2. An ammonia tank with a spray structure as described in claim 1, characterized in that: The drive assembly includes a bevel ring (300) disposed at the lower end of the rotating splitter box (203). A bevel gear (301) is rotatably connected to the inner arc surface of the annular cover (200) near the bevel ring (300). The bevel gear (301) meshes with the bevel ring (300).

3. An ammonia tank with a spray structure as described in claim 2, characterized in that: The drive assembly also includes a motor (302) disposed on the outer arc surface of the annular cover (200), and the output shaft of the motor (302) is fixedly connected to the bevel gear (301).

4. An ammonia tank with a spray structure as described in claim 1, characterized in that: It also includes a heat exchanger, which includes a heat exchange tube (400) disposed in the storage tank (100).
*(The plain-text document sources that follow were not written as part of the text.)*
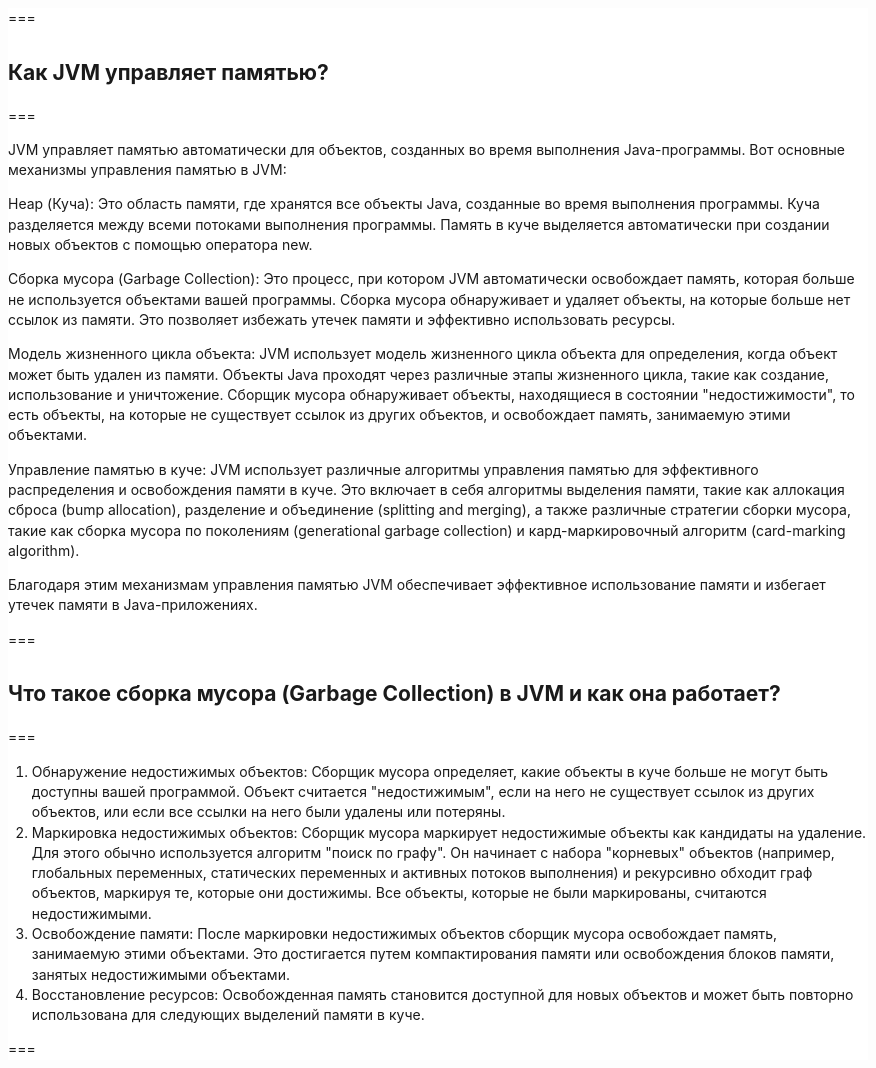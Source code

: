 ===

## Как JVM управляет памятью?

===

JVM управляет памятью автоматически для объектов, созданных во время выполнения Java-программы. Вот основные механизмы управления памятью в JVM:

Heap (Куча): Это область памяти, где хранятся все объекты Java, созданные во время выполнения программы. Куча разделяется между всеми потоками выполнения программы. Память в куче выделяется автоматически при создании новых объектов с помощью оператора new.

Сборка мусора (Garbage Collection): Это процесс, при котором JVM автоматически освобождает память, которая больше не используется объектами вашей программы. Сборка мусора обнаруживает и удаляет объекты, на которые больше нет ссылок из памяти. Это позволяет избежать утечек памяти и эффективно использовать ресурсы.

Модель жизненного цикла объекта: JVM использует модель жизненного цикла объекта для определения, когда объект может быть удален из памяти. Объекты Java проходят через различные этапы жизненного цикла, такие как создание, использование и уничтожение. Сборщик мусора обнаруживает объекты, находящиеся в состоянии "недостижимости", то есть объекты, на которые не существует ссылок из других объектов, и освобождает память, занимаемую этими объектами.

Управление памятью в куче: JVM использует различные алгоритмы управления памятью для эффективного распределения и освобождения памяти в куче. Это включает в себя алгоритмы выделения памяти, такие как аллокация сброса (bump allocation), разделение и объединение (splitting and merging), а также различные стратегии сборки мусора, такие как сборка мусора по поколениям (generational garbage collection) и кард-маркировочный алгоритм (card-marking algorithm).

Благодаря этим механизмам управления памятью JVM обеспечивает эффективное использование памяти и избегает утечек памяти в Java-приложениях.

===

## Что такое сборка мусора (Garbage Collection) в JVM и как она работает?

===

1. Обнаружение недостижимых объектов: Сборщик мусора определяет, какие объекты в куче больше не могут быть доступны вашей программой. Объект считается "недостижимым", если на него не существует ссылок из других объектов, или если все ссылки на него были удалены или потеряны.
2. Маркировка недостижимых объектов: Сборщик мусора маркирует недостижимые объекты как кандидаты на удаление. Для этого обычно используется алгоритм "поиск по графу". Он начинает с набора "корневых" объектов (например, глобальных переменных, статических переменных и активных потоков выполнения) и рекурсивно обходит граф объектов, маркируя те, которые они достижимы. Все объекты, которые не были маркированы, считаются недостижимыми.
3. Освобождение памяти: После маркировки недостижимых объектов сборщик мусора освобождает память, занимаемую этими объектами. Это достигается путем компактирования памяти или освобождения блоков памяти, занятых недостижимыми объектами.
4. Восстановление ресурсов: Освобожденная память становится доступной для новых объектов и может быть повторно использована для следующих выделений памяти в куче.

===

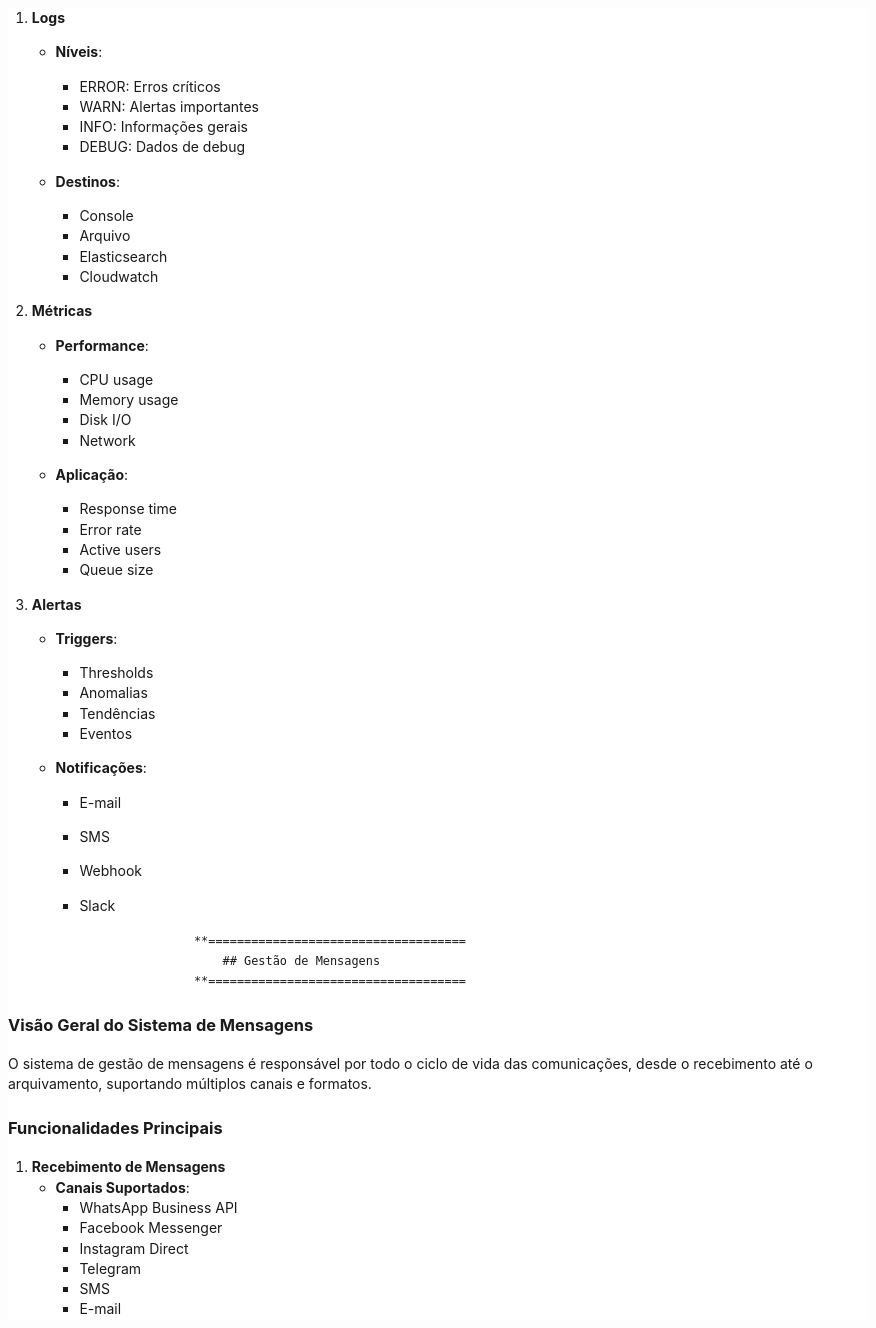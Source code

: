 1. **Logs**
   - **Níveis**:
     * ERROR: Erros críticos
     * WARN: Alertas importantes
     * INFO: Informações gerais
     * DEBUG: Dados de debug

   - **Destinos**:
     * Console
     * Arquivo
     * Elasticsearch
     * Cloudwatch

2. **Métricas**
   - **Performance**:
     * CPU usage
     * Memory usage
     * Disk I/O
     * Network

   - **Aplicação**:
     * Response time
     * Error rate
     * Active users
     * Queue size

3. **Alertas**
   - **Triggers**:
     * Thresholds
     * Anomalias
     * Tendências
     * Eventos

   - **Notificações**:
     * E-mail
     * SMS
     * Webhook
     * Slack

                           **====================================
                               ## Gestão de Mensagens
                           **====================================

### Visão Geral do Sistema de Mensagens

O sistema de gestão de mensagens é responsável por todo o ciclo de vida das comunicações, desde o recebimento até o arquivamento, suportando múltiplos canais e formatos.

### Funcionalidades Principais

1. **Recebimento de Mensagens**
   - **Canais Suportados**:
     * WhatsApp Business API
     * Facebook Messenger
     * Instagram Direct
     * Telegram
     * SMS
     * E-mail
The inlet and outlet ends of the heat exchange tube (400) both penetrate the tank wall of the storage tank (100) and are connected to the corresponding feed pipe (201) and discharge pipe (202).

5. An ammonia tank with a spray structure as described in claim 4, characterized in that: The heat exchange tube (400) is spiral-shaped.

6. An ammonia tank with a spray structure as described in claim 2, characterized in that: The inner arc surface of the annular cover (200) is provided with a protective cover (500). The upper end of the protective cover (500) is rotatably connected to the lower end of the rotating diverter box (203). The bevel gear (301) and the bevel gear ring (300) are both located inside the protective cover (500).

7. An ammonia tank with a spray structure as described in claim 1, characterized in that: The bottom of the inner cavity of the storage tank (100) is inclined, and the discharge pipe (202) is located at the lowest end of the bottom of the inner cavity of the storage tank (100).